• What to do:
Your reply should hold every entry below exactly as written and none of the pictures.

:: Records for processing

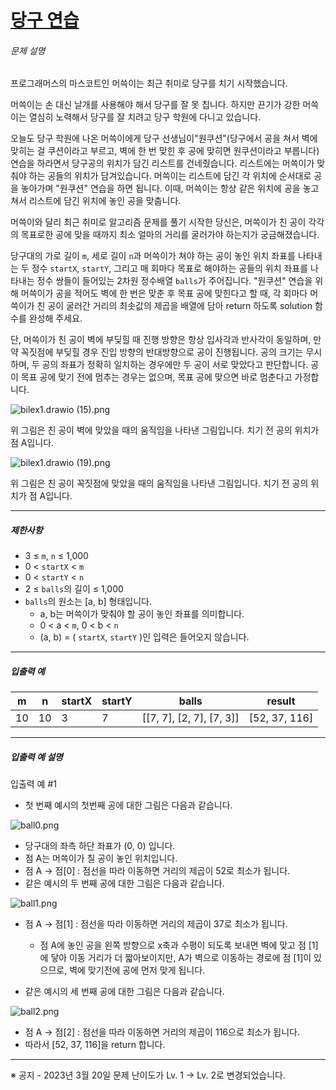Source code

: # [당구 연습](https://school.programmers.co.kr/learn/courses/30/lessons/169198)


###### 문제 설명


프로그래머스의 마스코트인 머쓱이는 최근 취미로 당구를 치기 시작했습니다. 


머쓱이는 손 대신 날개를 사용해야 해서 당구를 잘 못 칩니다. 하지만 끈기가 강한 머쓱이는 열심히 노력해서 당구를 잘 치려고 당구 학원에 다니고 있습니다.


오늘도 당구 학원에 나온 머쓱이에게 당구 선생님이"원쿠션"(당구에서 공을 쳐서 벽에 맞히는 걸 쿠션이라고 부르고, 벽에 한 번 맞힌 후 공에 맞히면 원쿠션이라고 부릅니다) 연습을 하라면서 당구공의 위치가 담긴 리스트를 건네줬습니다. 리스트에는 머쓱이가 맞춰야 하는 공들의 위치가 담겨있습니다. 머쓱이는 리스트에 담긴 각 위치에 순서대로 공을 놓아가며 "원쿠션" 연습을 하면 됩니다. 이때, 머쓱이는 항상 같은 위치에 공을 놓고 쳐서 리스트에 담긴 위치에 놓인 공을 맞춥니다. 


머쓱이와 달리 최근 취미로 알고리즘 문제를 풀기 시작한 당신은, 머쓱이가 친 공이 각각의 목표로한 공에 맞을 때까지 최소 얼마의 거리를 굴러가야 하는지가 궁금해졌습니다.


당구대의 가로 길이 `m`, 세로 길이 `n`과 머쓱이가 쳐야 하는 공이 놓인 위치 좌표를 나타내는 두 정수 `startX`, `startY`, 그리고 매 회마다 목표로 해야하는 공들의 위치 좌표를 나타내는 정수 쌍들이 들어있는 2차원 정수배열 `balls`가 주어집니다. "원쿠션" 연습을 위해 머쓱이가 공을 적어도 벽에 한 번은 맞춘 후 목표 공에 맞힌다고 할 때, 각 회마다 머쓱이가 친 공이 굴러간 거리의 최솟값의 제곱을 배열에 담아 return 하도록 solution 함수를 완성해 주세요.


단, 머쓱이가 친 공이 벽에 부딪힐 때 진행 방향은 항상 입사각과 반사각이 동일하며, 만약 꼭짓점에 부딪힐 경우 진입 방향의 반대방향으로 공이 진행됩니다. 공의 크기는 무시하며, 두 공의 좌표가 정확히 일치하는 경우에만 두 공이 서로 맞았다고 판단합니다. 공이 목표 공에 맞기 전에 멈추는 경우는 없으며, 목표 공에 맞으면 바로 멈춘다고 가정합니다.


![bilex1.drawio \(15\).png](https://grepp-programmers.s3.ap-northeast-2.amazonaws.com/files/production/7eeef483-ac96-43ed-8453-2eae7a9589ee/bilex1.drawio%20%2815%29.png)


위 그림은 친 공이 벽에 맞았을 때의 움직임을 나타낸 그림입니다. 치기 전 공의 위치가 점 A입니다.


![bilex1.drawio \(19\).png](https://grepp-programmers.s3.ap-northeast-2.amazonaws.com/files/production/10b87f8d-9c76-4e38-acb9-457c5403150d/bilex1.drawio%20%2819%29.png)


위 그림은 친 공이 꼭짓점에 맞았을 때의 움직임을 나타낸 그림입니다. 치기 전 공의 위치가 점 A입니다.




---


##### 제한사항


* 3 ≤ `m`, `n` ≤ 1,000
* 0 \< `startX` \< `m`
* 0 \< `startY` \< `n`
* 2 ≤ `balls`의 길이 ≤ 1,000
* `balls`의 원소는 \[a, b] 형태입니다.
	+ a, b는 머쓱이가 맞춰야 할 공이 놓인 좌표를 의미합니다.
	+ 0 \< a \< `m`, 0 \< b \< `n`
	+ (a, b) \= ( `startX`, `startY` )인 입력은 들어오지 않습니다.




---


##### 입출력 예




| m | n | startX | startY | balls | result |
| --- | --- | --- | --- | --- | --- |
| 10 | 10 | 3 | 7 | \[\[7, 7], \[2, 7], \[7, 3]] | \[52, 37, 116] |




---


##### 입출력 예 설명


입출력 예 \#1


* 첫 번째 예시의 첫번째 공에 대한 그림은 다음과 같습니다.  

![ball0.png](https://grepp-programmers.s3.ap-northeast-2.amazonaws.com/files/production/b6cbbb94-c530-4ce6-83bf-3340fe140b19/ball0.png)
* 당구대의 좌측 하단 좌표가 (0, 0\) 입니다.
* 점 A는 머쓱이가 칠 공이 놓인 위치입니다.
* 점 A → 점\[0] : 점선을 따라 이동하면 거리의 제곱이 52로 최소가 됩니다.
* 같은 예시의 두 번째 공에 대한 그림은 다음과 같습니다.  

![ball1.png](https://grepp-programmers.s3.ap-northeast-2.amazonaws.com/files/production/abd94a34-92b4-4143-934c-4e2de3065558/ball1.png)
* 점 A → 점\[1] : 점선을 따라 이동하면 거리의 제곱이 37로 최소가 됩니다.


	+ 점 A에 놓인 공을 왼쪽 방향으로 x축과 수평이 되도록 보내면 벽에 맞고 점 \[1]에 닿아 이동 거리가 더 짧아보이지만, A가 벽으로 이동하는 경로에 점 \[1]이 있으므로, 벽에 맞기전에 공에 먼저 맞게 됩니다.
* 같은 예시의 세 번째 공에 대한 그림은 다음과 같습니다.  

![ball2.png](https://grepp-programmers.s3.ap-northeast-2.amazonaws.com/files/production/752d0b95-856f-40fc-85a1-e39d207e0075/ball2.png)
* 점 A → 점\[2] : 점선을 따라 이동하면 거리의 제곱이 116으로 최소가 됩니다.
* 따라서 \[52, 37, 116]을 return 합니다.




---


※ 공지 \- 2023년 3월 20일 문제 난이도가 Lv. 1 → Lv. 2로 변경되었습니다.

::::

• Task solution:
Source code

: # [당구 연습](https://school.programmers.co.kr/learn/courses/30/lessons/169198)


###### 문제 설명


프로그래머스의 마스코트인 머쓱이는 최근 취미로 당구를 치기 시작했습니다. 


머쓱이는 손 대신 날개를 사용해야 해서 당구를 잘 못 칩니다. 하지만 끈기가 강한 머쓱이는 열심히 노력해서 당구를 잘 치려고 당구 학원에 다니고 있습니다.


오늘도 당구 학원에 나온 머쓱이에게 당구 선생님이"원쿠션"(당구에서 공을 쳐서 벽에 맞히는 걸 쿠션이라고 부르고, 벽에 한 번 맞힌 후 공에 맞히면 원쿠션이라고 부릅니다) 연습을 하라면서 당구공의 위치가 담긴 리스트를 건네줬습니다. 리스트에는 머쓱이가 맞춰야 하는 공들의 위치가 담겨있습니다. 머쓱이는 리스트에 담긴 각 위치에 순서대로 공을 놓아가며 "원쿠션" 연습을 하면 됩니다. 이때, 머쓱이는 항상 같은 위치에 공을 놓고 쳐서 리스트에 담긴 위치에 놓인 공을 맞춥니다. 


머쓱이와 달리 최근 취미로 알고리즘 문제를 풀기 시작한 당신은, 머쓱이가 친 공이 각각의 목표로한 공에 맞을 때까지 최소 얼마의 거리를 굴러가야 하는지가 궁금해졌습니다.


당구대의 가로 길이 `m`, 세로 길이 `n`과 머쓱이가 쳐야 하는 공이 놓인 위치 좌표를 나타내는 두 정수 `startX`, `startY`, 그리고 매 회마다 목표로 해야하는 공들의 위치 좌표를 나타내는 정수 쌍들이 들어있는 2차원 정수배열 `balls`가 주어집니다. "원쿠션" 연습을 위해 머쓱이가 공을 적어도 벽에 한 번은 맞춘 후 목표 공에 맞힌다고 할 때, 각 회마다 머쓱이가 친 공이 굴러간 거리의 최솟값의 제곱을 배열에 담아 return 하도록 solution 함수를 완성해 주세요.


단, 머쓱이가 친 공이 벽에 부딪힐 때 진행 방향은 항상 입사각과 반사각이 동일하며, 만약 꼭짓점에 부딪힐 경우 진입 방향의 반대방향으로 공이 진행됩니다. 공의 크기는 무시하며, 두 공의 좌표가 정확히 일치하는 경우에만 두 공이 서로 맞았다고 판단합니다. 공이 목표 공에 맞기 전에 멈추는 경우는 없으며, 목표 공에 맞으면 바로 멈춘다고 가정합니다.


![bilex1.drawio \(15\).png](https://grepp-programmers.s3.ap-northeast-2.amazonaws.com/files/production/7eeef483-ac96-43ed-8453-2eae7a9589ee/bilex1.drawio%20%2815%29.png)


위 그림은 친 공이 벽에 맞았을 때의 움직임을 나타낸 그림입니다. 치기 전 공의 위치가 점 A입니다.


![bilex1.drawio \(19\).png](https://grepp-programmers.s3.ap-northeast-2.amazonaws.com/files/production/10b87f8d-9c76-4e38-acb9-457c5403150d/bilex1.drawio%20%2819%29.png)


위 그림은 친 공이 꼭짓점에 맞았을 때의 움직임을 나타낸 그림입니다. 치기 전 공의 위치가 점 A입니다.




---


##### 제한사항


* 3 ≤ `m`, `n` ≤ 1,000
* 0 \< `startX` \< `m`
* 0 \< `startY` \< `n`
* 2 ≤ `balls`의 길이 ≤ 1,000
* `balls`의 원소는 \[a, b] 형태입니다.
	+ a, b는 머쓱이가 맞춰야 할 공이 놓인 좌표를 의미합니다.
	+ 0 \< a \< `m`, 0 \< b \< `n`
	+ (a, b) \= ( `startX`, `startY` )인 입력은 들어오지 않습니다.




---


##### 입출력 예




| m | n | startX | startY | balls | result |
| --- | --- | --- | --- | --- | --- |
| 10 | 10 | 3 | 7 | \[\[7, 7], \[2, 7], \[7, 3]] | \[52, 37, 116] |




---


##### 입출력 예 설명


입출력 예 \#1


* 첫 번째 예시의 첫번째 공에 대한 그림은 다음과 같습니다.  

![ball0.png](https://grepp-programmers.s3.ap-northeast-2.amazonaws.com/files/production/b6cbbb94-c530-4ce6-83bf-3340fe140b19/ball0.png)
* 당구대의 좌측 하단 좌표가 (0, 0\) 입니다.
* 점 A는 머쓱이가 칠 공이 놓인 위치입니다.
* 점 A → 점\[0] : 점선을 따라 이동하면 거리의 제곱이 52로 최소가 됩니다.
* 같은 예시의 두 번째 공에 대한 그림은 다음과 같습니다.  

![ball1.png](https://grepp-programmers.s3.ap-northeast-2.amazonaws.com/files/production/abd94a34-92b4-4143-934c-4e2de3065558/ball1.png)
* 점 A → 점\[1] : 점선을 따라 이동하면 거리의 제곱이 37로 최소가 됩니다.


	+ 점 A에 놓인 공을 왼쪽 방향으로 x축과 수평이 되도록 보내면 벽에 맞고 점 \[1]에 닿아 이동 거리가 더 짧아보이지만, A가 벽으로 이동하는 경로에 점 \[1]이 있으므로, 벽에 맞기전에 공에 먼저 맞게 됩니다.
* 같은 예시의 세 번째 공에 대한 그림은 다음과 같습니다.  

![ball2.png](https://grepp-programmers.s3.ap-northeast-2.amazonaws.com/files/production/752d0b95-856f-40fc-85a1-e39d207e0075/ball2.png)
* 점 A → 점\[2] : 점선을 따라 이동하면 거리의 제곱이 116으로 최소가 됩니다.
* 따라서 \[52, 37, 116]을 return 합니다.




---


※ 공지 \- 2023년 3월 20일 문제 난이도가 Lv. 1 → Lv. 2로 변경되었습니다.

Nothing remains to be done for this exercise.